[Collected data]
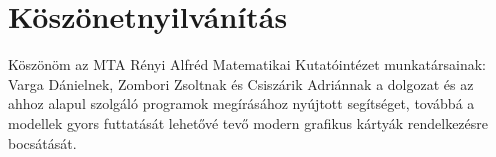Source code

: \chapter*{Köszönetnyilvánítás}

Köszönöm az MTA Rényi Alfréd Matematikai Kutatóintézet munkatársainak: Varga Dánielnek, Zombori Zsoltnak és Csiszárik Adriánnak a dolgozat és az ahhoz alapul szolgáló programok megírásához nyújtott segítséget, továbbá a modellek gyors futtatását lehetővé tevő modern grafikus kártyák rendelkezésre bocsátását.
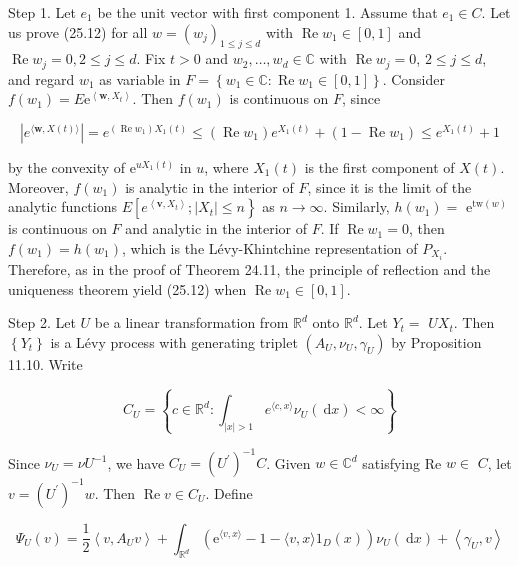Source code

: \documentclass[a4paper,12pt]{article}
\begin{document}
Step 1. Let $e_{1}$ be the unit vector with first component 1. Assume that $e_{1} \in C$. Let us prove (25.12) for all $w=\left(w_{j}\right)_{1 \leq j \leq d}$ with $\operatorname{Re} w_{1} \in[0,1]$ and\\
$\operatorname{Re} w_{j}=0,2 \leq j \leq d$. Fix $t>0$ and $w_{2}, \ldots, w_{d} \in \mathbb{C}$ with $\operatorname{Re} w_{j}=0$, $2 \leq j \leq d$, and regard $w_{1}$ as variable in $F=\left\{w_{1} \in \mathbb{C}: \operatorname{Re} w_{1} \in[0,1]\right\}$. Consider $f\left(w_{1}\right)=E \mathrm{e}^{\left\langle\boldsymbol{w}, X_{t}\right\rangle}$. Then $f\left(w_{1}\right)$ is continuous on $F$, since

$$
    \left|e^{\langle\boldsymbol{w}, X(t)\rangle}\right|=e^{\left(\operatorname{Re} w_{1}\right) X_{1}(t)} \leq\left(\operatorname{Re} w_{1}\right) e^{X_{1}(t)}+\left(1-\operatorname{Re} w_{1}\right) \leq e^{X_{1}(t)}+1
$$

by the convexity of $\mathrm{e}^{u X_{1}(t)}$ in $u$, where $X_{1}(t)$ is the first component of $X(t)$. Moreover, $f\left(w_{1}\right)$ is analytic in the interior of $F$, since it is the limit of the analytic functions $E\left[e^{\left\langle\boldsymbol{v}, X_{t}\right\rangle} ;\left|X_{t}\right| \leq n\right\}$ as $n \rightarrow \infty$. Similarly, $h\left(w_{1}\right)=$ $\mathrm{e}^{\mathrm{tw}(w)}$ is continuous on $F$ and analytic in the interior of $F$. If $\operatorname{Re} w_{1}=0$, then $f\left(w_{1}\right)=h\left(w_{1}\right)$, which is the Lévy-Khintchine representation of $P_{X_{i}}$. Therefore, as in the proof of Theorem 24.11, the principle of reflection and the uniqueness theorem yield (25.12) when $\operatorname{Re} w_{1} \in[0,1]$.

Step 2. Let $U$ be a linear transformation from $\mathbb{R}^{d}$ onto $\mathbb{R}^{d}$. Let $Y_{t}=$ $U X_{t}$. Then $\left\{Y_{t}\right\}$ is a Lévy process with generating triplet $\left(A_{U}, \nu_{U}, \gamma_{U}\right)$ by Proposition 11.10. Write

$$
    C_{U}=\left\{c \in \mathbb{R}^{d}: \int_{|x|>1} e^{\langle c, x\rangle} \nu_{U}(\mathrm{~d} x)<\infty\right\}
$$

Since $\nu_{U}=\nu U^{-1}$, we have $C_{U}=\left(U^{\prime}\right)^{-1} C$. Given $w \in \mathbb{C}^{d}$ satisfying Re $w \in$ $C$, let $v=\left(U^{\prime}\right)^{-1} w$. Then $\operatorname{Re} v \in C_{U}$. Define

$$
    \Psi_{U}(v)=\frac{1}{2}\left\langle v, A_{U} v\right\rangle+\int_{\mathbb{R}^{d}}\left(\mathrm{e}^{\langle v, x\rangle}-1-\langle v, x\rangle 1_{D}(x)\right) \nu_{U}(\mathrm{~d} x)+\left\langle\gamma_{U}, v\right\rangle
$$
\end{document}

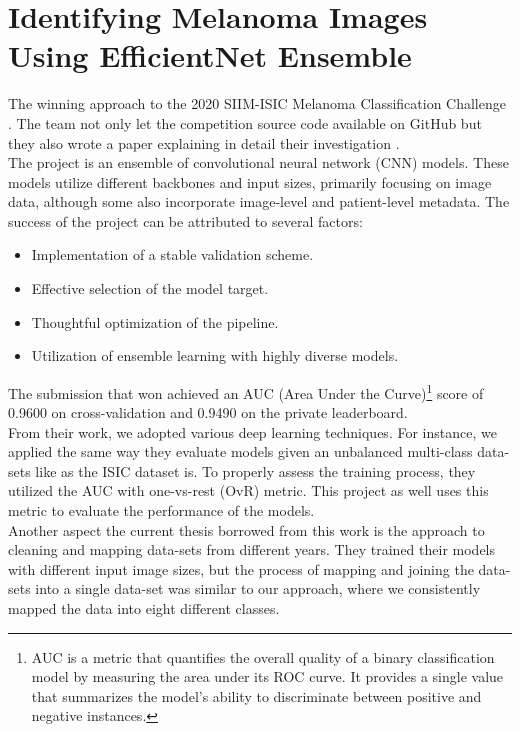 \section{Identifying Melanoma Images Using EfficientNet Ensemble}

The winning approach to the 2020 SIIM-ISIC Melanoma Classification Challenge
\cite{ISICKaggle}. The team not only let the competition source code available
on GitHub \cite{WinningISICGithub} but they also wrote a paper explaining in
detail their investigation \cite{WinningISIC}. \\

The project is an ensemble of convolutional neural network (CNN) models. These
models utilize different backbones and input sizes, primarily focusing on image
data, although some also incorporate image-level and patient-level metadata.
The success of the project can be attributed to several factors:

\begin{itemize}
  \item Implementation of a stable validation scheme.
  \item Effective selection of the model target.
  \item Thoughtful optimization of the pipeline.
  \item Utilization of ensemble learning with highly diverse models.
\end{itemize}

The submission that won achieved an AUC (Area Under the Curve)\footnote{AUC is
a metric that quantifies the overall quality of a binary classification model
by measuring the area under its ROC curve. It provides a single value that
summarizes the model's ability to discriminate between positive and negative
instances.} score of 0.9600 on cross-validation and 0.9490 on the private
leaderboard. \\

From their work, we adopted various deep learning techniques. For instance, we
applied the same way they evaluate models given an unbalanced multi-class
data-sets like as the ISIC dataset is. To properly assess the training process,
they utilized the AUC with one-vs-rest (OvR) metric. This project as well uses
this metric to evaluate the performance of the models. \\

Another aspect the current thesis borrowed from this work is the approach to
cleaning and mapping data-sets from different years. They trained their models
with different input image sizes, but the process of mapping and joining the
data-sets into a single data-set was similar to our approach, where we
consistently mapped the data into eight different classes. \\


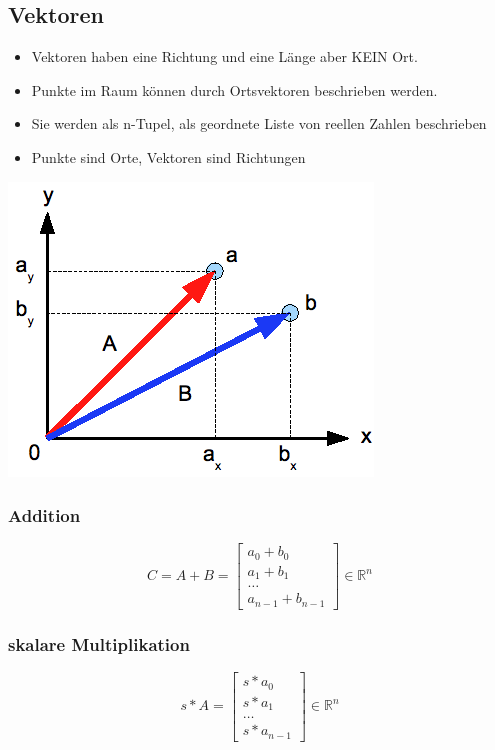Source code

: \documentclass[10pt]{article}
\newcommand{\RN}{\mathbb{R}} %
\begin{document}
\subsection{Vektoren}
\begin{itemize}
	\item Vektoren haben eine Richtung und eine Länge aber KEIN Ort.
	\item Punkte im Raum können durch Ortsvektoren beschrieben werden.
	\item Sie werden als n-Tupel, als geordnete Liste von reellen Zahlen beschrieben
	\item Punkte sind Orte, Vektoren sind Richtungen
\end{itemize}
\begin{center}
	\includegraphics[scale=0.4]{vektoren.png}
\end{center}
\subsubsection{Addition}
\begin{equation}
	C=A+B=
	\begin{bmatrix}
	a_0+b_0 \\
	a_1+b_1 \\
	\dots \\
	 a_{n-1} + b_{n-1}
	\end{bmatrix}	
	\in \RN^n	
\end{equation}
\subsubsection{skalare Multiplikation}
\begin{equation}
	s*A=
	\begin{bmatrix}
	s*a_0 \\
	s*a_1 \\
	\dots \\
	s*a_{n-1}
	\end{bmatrix}
	\in \RN^n
\end{equation}
\end{document}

[Exercise requirements]:
The task calls for duplicating the data exactly, with no images kept.

[Expected output]:
Source code

: \chapter*{Köszönetnyilvánítás}

Köszönöm az MTA Rényi Alfréd Matematikai Kutatóintézet munkatársainak: Varga Dánielnek, Zombori Zsoltnak és Csiszárik Adriánnak a dolgozat és az ahhoz alapul szolgáló programok megírásához nyújtott segítséget, továbbá a modellek gyors futtatását lehetővé tevő modern grafikus kártyák rendelkezésre bocsátását.
Source code

: \documentclass[a4paper,12pt]{article}
\begin{document}
Step 1. Let $e_{1}$ be the unit vector with first component 1. Assume that $e_{1} \in C$. Let us prove (25.12) for all $w=\left(w_{j}\right)_{1 \leq j \leq d}$ with $\operatorname{Re} w_{1} \in[0,1]$ and\\
$\operatorname{Re} w_{j}=0,2 \leq j \leq d$. Fix $t>0$ and $w_{2}, \ldots, w_{d} \in \mathbb{C}$ with $\operatorname{Re} w_{j}=0$, $2 \leq j \leq d$, and regard $w_{1}$ as variable in $F=\left\{w_{1} \in \mathbb{C}: \operatorname{Re} w_{1} \in[0,1]\right\}$. Consider $f\left(w_{1}\right)=E \mathrm{e}^{\left\langle\boldsymbol{w}, X_{t}\right\rangle}$. Then $f\left(w_{1}\right)$ is continuous on $F$, since

$$
    \left|e^{\langle\boldsymbol{w}, X(t)\rangle}\right|=e^{\left(\operatorname{Re} w_{1}\right) X_{1}(t)} \leq\left(\operatorname{Re} w_{1}\right) e^{X_{1}(t)}+\left(1-\operatorname{Re} w_{1}\right) \leq e^{X_{1}(t)}+1
$$

by the convexity of $\mathrm{e}^{u X_{1}(t)}$ in $u$, where $X_{1}(t)$ is the first component of $X(t)$. Moreover, $f\left(w_{1}\right)$ is analytic in the interior of $F$, since it is the limit of the analytic functions $E\left[e^{\left\langle\boldsymbol{v}, X_{t}\right\rangle} ;\left|X_{t}\right| \leq n\right\}$ as $n \rightarrow \infty$. Similarly, $h\left(w_{1}\right)=$ $\mathrm{e}^{\mathrm{tw}(w)}$ is continuous on $F$ and analytic in the interior of $F$. If $\operatorname{Re} w_{1}=0$, then $f\left(w_{1}\right)=h\left(w_{1}\right)$, which is the Lévy-Khintchine representation of $P_{X_{i}}$. Therefore, as in the proof of Theorem 24.11, the principle of reflection and the uniqueness theorem yield (25.12) when $\operatorname{Re} w_{1} \in[0,1]$.

Step 2. Let $U$ be a linear transformation from $\mathbb{R}^{d}$ onto $\mathbb{R}^{d}$. Let $Y_{t}=$ $U X_{t}$. Then $\left\{Y_{t}\right\}$ is a Lévy process with generating triplet $\left(A_{U}, \nu_{U}, \gamma_{U}\right)$ by Proposition 11.10. Write

$$
    C_{U}=\left\{c \in \mathbb{R}^{d}: \int_{|x|>1} e^{\langle c, x\rangle} \nu_{U}(\mathrm{~d} x)<\infty\right\}
$$

Since $\nu_{U}=\nu U^{-1}$, we have $C_{U}=\left(U^{\prime}\right)^{-1} C$. Given $w \in \mathbb{C}^{d}$ satisfying Re $w \in$ $C$, let $v=\left(U^{\prime}\right)^{-1} w$. Then $\operatorname{Re} v \in C_{U}$. Define

$$
    \Psi_{U}(v)=\frac{1}{2}\left\langle v, A_{U} v\right\rangle+\int_{\mathbb{R}^{d}}\left(\mathrm{e}^{\langle v, x\rangle}-1-\langle v, x\rangle 1_{D}(x)\right) \nu_{U}(\mathrm{~d} x)+\left\langle\gamma_{U}, v\right\rangle
$$
\end{document}

 \section{Identifying Melanoma Images Using EfficientNet Ensemble}

The winning approach to the 2020 SIIM-ISIC Melanoma Classification Challenge
\cite{ISICKaggle}. The team not only let the competition source code available
on GitHub \cite{WinningISICGithub} but they also wrote a paper explaining in
detail their investigation \cite{WinningISIC}. \\

The project is an ensemble of convolutional neural network (CNN) models. These
models utilize different backbones and input sizes, primarily focusing on image
data, although some also incorporate image-level and patient-level metadata.
The success of the project can be attributed to several factors:

\begin{itemize}
  \item Implementation of a stable validation scheme.
  \item Effective selection of the model target.
  \item Thoughtful optimization of the pipeline.
  \item Utilization of ensemble learning with highly diverse models.
\end{itemize}

The submission that won achieved an AUC (Area Under the Curve)\footnote{AUC is
a metric that quantifies the overall quality of a binary classification model
by measuring the area under its ROC curve. It provides a single value that
summarizes the model's ability to discriminate between positive and negative
instances.} score of 0.9600 on cross-validation and 0.9490 on the private
leaderboard. \\

From their work, we adopted various deep learning techniques. For instance, we
applied the same way they evaluate models given an unbalanced multi-class
data-sets like as the ISIC dataset is. To properly assess the training process,
they utilized the AUC with one-vs-rest (OvR) metric. This project as well uses
this metric to evaluate the performance of the models. \\

Another aspect the current thesis borrowed from this work is the approach to
cleaning and mapping data-sets from different years. They trained their models
with different input image sizes, but the process of mapping and joining the
data-sets into a single data-set was similar to our approach, where we
consistently mapped the data into eight different classes. \\


Source code

: \documentclass[10pt]{article}
\newcommand{\RN}{\mathbb{R}} %
\begin{document}
\subsection{Vektoren}
\begin{itemize}
	\item Vektoren haben eine Richtung und eine Länge aber KEIN Ort.
	\item Punkte im Raum können durch Ortsvektoren beschrieben werden.
	\item Sie werden als n-Tupel, als geordnete Liste von reellen Zahlen beschrieben
	\item Punkte sind Orte, Vektoren sind Richtungen
\end{itemize}
\begin{center}
	\includegraphics[scale=0.4]{vektoren.png}
\end{center}
\subsubsection{Addition}
\begin{equation}
	C=A+B=
	\begin{bmatrix}
	a_0+b_0 \\
	a_1+b_1 \\
	\dots \\
	 a_{n-1} + b_{n-1}
	\end{bmatrix}	
	\in \RN^n	
\end{equation}
\subsubsection{skalare Multiplikation}
\begin{equation}
	s*A=
	\begin{bmatrix}
	s*a_0 \\
	s*a_1 \\
	\dots \\
	s*a_{n-1}
	\end{bmatrix}
	\in \RN^n
\end{equation}
\end{document}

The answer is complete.